Adani Ports and Special Economic Zone, a leading company in the port logistics business, with presence in key locations and owning huge infrastructure and capacities, is witnessing better times.
In the past three years, its share price hasn’t changed much due to growth concerns, delay in its SEZ plans and huge debt. However, a large part of these concerns is abating. The company reported a better-than-expected performance in the December 2012 quarter. It also announced plans to sell stake in Abbot Point, an Australia-based port operator with 50 million tonnes capacity, to bring down consolidated debt. The Street’s optimism is reflected in the share price, up almost 16 per cent in a week to Rs 150.
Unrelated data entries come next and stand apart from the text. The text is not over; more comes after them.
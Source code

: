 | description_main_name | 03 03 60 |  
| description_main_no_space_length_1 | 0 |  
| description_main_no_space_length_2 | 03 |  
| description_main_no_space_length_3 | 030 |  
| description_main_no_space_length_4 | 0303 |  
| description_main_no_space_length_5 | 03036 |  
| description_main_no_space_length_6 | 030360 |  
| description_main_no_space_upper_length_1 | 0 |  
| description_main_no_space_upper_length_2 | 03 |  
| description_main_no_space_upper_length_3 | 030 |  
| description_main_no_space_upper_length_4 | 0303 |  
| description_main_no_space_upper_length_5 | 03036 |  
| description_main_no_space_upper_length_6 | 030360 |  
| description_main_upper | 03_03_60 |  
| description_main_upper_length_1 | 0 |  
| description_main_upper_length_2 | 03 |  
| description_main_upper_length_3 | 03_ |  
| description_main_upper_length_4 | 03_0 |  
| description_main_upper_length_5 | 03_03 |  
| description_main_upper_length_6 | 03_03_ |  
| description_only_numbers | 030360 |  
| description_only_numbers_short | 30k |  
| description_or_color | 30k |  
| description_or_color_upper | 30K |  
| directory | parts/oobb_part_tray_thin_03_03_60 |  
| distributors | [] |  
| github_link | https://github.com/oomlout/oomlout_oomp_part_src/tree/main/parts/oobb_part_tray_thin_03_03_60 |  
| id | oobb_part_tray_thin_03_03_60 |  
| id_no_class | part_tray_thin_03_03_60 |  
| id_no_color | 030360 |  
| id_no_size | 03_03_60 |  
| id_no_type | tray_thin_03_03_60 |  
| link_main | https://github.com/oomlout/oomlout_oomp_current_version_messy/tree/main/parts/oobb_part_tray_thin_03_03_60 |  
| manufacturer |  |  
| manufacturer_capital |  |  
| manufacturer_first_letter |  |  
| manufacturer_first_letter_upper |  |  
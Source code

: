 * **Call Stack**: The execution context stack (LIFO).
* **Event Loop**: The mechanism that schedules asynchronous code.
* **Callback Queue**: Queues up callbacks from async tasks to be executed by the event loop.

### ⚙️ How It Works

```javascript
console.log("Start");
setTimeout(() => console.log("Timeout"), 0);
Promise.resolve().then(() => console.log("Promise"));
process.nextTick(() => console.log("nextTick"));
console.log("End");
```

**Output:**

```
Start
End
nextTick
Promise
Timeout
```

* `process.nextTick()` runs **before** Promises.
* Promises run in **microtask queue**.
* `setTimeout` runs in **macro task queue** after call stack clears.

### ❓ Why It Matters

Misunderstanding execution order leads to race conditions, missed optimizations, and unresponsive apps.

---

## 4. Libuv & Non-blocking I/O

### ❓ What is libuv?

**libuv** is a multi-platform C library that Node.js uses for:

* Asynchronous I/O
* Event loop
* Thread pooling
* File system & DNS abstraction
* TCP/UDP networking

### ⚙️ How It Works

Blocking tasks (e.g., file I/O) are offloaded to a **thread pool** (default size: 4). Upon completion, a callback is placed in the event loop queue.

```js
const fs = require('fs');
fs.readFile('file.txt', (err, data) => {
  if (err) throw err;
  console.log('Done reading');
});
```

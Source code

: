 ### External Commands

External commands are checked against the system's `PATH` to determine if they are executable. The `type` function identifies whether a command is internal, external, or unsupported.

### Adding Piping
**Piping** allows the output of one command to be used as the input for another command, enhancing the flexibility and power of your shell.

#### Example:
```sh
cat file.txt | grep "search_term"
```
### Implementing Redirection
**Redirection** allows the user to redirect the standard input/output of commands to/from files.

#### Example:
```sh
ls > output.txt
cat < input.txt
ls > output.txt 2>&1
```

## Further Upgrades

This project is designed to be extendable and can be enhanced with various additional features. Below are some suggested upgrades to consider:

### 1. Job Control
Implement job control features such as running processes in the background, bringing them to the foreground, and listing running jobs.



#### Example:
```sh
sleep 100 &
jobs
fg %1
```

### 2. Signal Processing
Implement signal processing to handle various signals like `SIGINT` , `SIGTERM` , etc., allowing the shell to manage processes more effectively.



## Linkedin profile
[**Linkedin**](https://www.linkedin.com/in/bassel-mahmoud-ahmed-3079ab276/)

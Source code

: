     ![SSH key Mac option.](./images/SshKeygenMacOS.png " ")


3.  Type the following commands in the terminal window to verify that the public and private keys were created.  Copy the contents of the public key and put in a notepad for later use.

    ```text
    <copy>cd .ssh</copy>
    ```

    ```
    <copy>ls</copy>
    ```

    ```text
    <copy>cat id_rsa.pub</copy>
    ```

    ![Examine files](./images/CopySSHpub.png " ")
However, there is room for further gain. Analysts recently raised their fair valuation estimates to Rs 165-175 a share. But, this does not include the possible gains as a result of the stake sale in Abbot Point.
FY14: SCALE BENEFITS KICK IN | ||||
In Rs crore | Q3' FY13 | % change | FY13E | FY14E |
Revenues | 1,340 | 52.1 | 4,509 | 6,230 |
Ebitda | 904 | 51.6 | 3,040 | 4,158 |
Net interest cost | 369 | 136.2 | 1,060 | 1,304 |
Net profit | 361 | 12.5 | 1,277 | 2,068 |
EPS (Rs) | 1.8 | 12.5 | 6.4 | 10.3 |
PE (x) | NA | NA | 23.4 | 14.6 |
% change is year-on-year Source: Capitaline, analyst reports |
Adani Ports has accumulated huge debt, largely raised to acquire Abbot Point for about Rs 8,600 crore in 2011. Since then, the debt has moved up four times, to Rs 17,565 crore in FY12, and by analysts’ estimates, the company could incur an interest cost of Rs 1,060 crore in FY13 (six times more than in FY11).
However, recently Adani Ports’ board of directors had, in principle, decided to divest a significant stake in Abbot Point to the promoters (the Adani family). If a deal materialises, it could alleviate the company’s debt concerns. “We value Abbot Point at Rs 7,900 crore. Stake sale at higher valuations would be value-accretive to our target price of Rs 172 a share,” says Bhavin Vithlani of Axis Capital.
Meanwhile, despite the slowing in India’s external trade, Adani Ports managed to report consolidated revenue and profit growth of 49 per cent and 13 per cent, respectively, on a year-on-year basis. This is explained by its locational advantage in handling coal and crude oil cargo, which continues to generate volumes, led by higher demand. For instance, domestic port volumes grew 29 per cent, led by a 103 per cent jump in crude volumes. Uptick was also seen in coal, as a result of Adani Power and Tata Power witnessing a rise in cargo to 4.5 million tonnes, compared to 2.5 mt a year before. Volumes are expected to remain high due to rising demand in the user industry, robust port infrastructure and recent capacity expansions.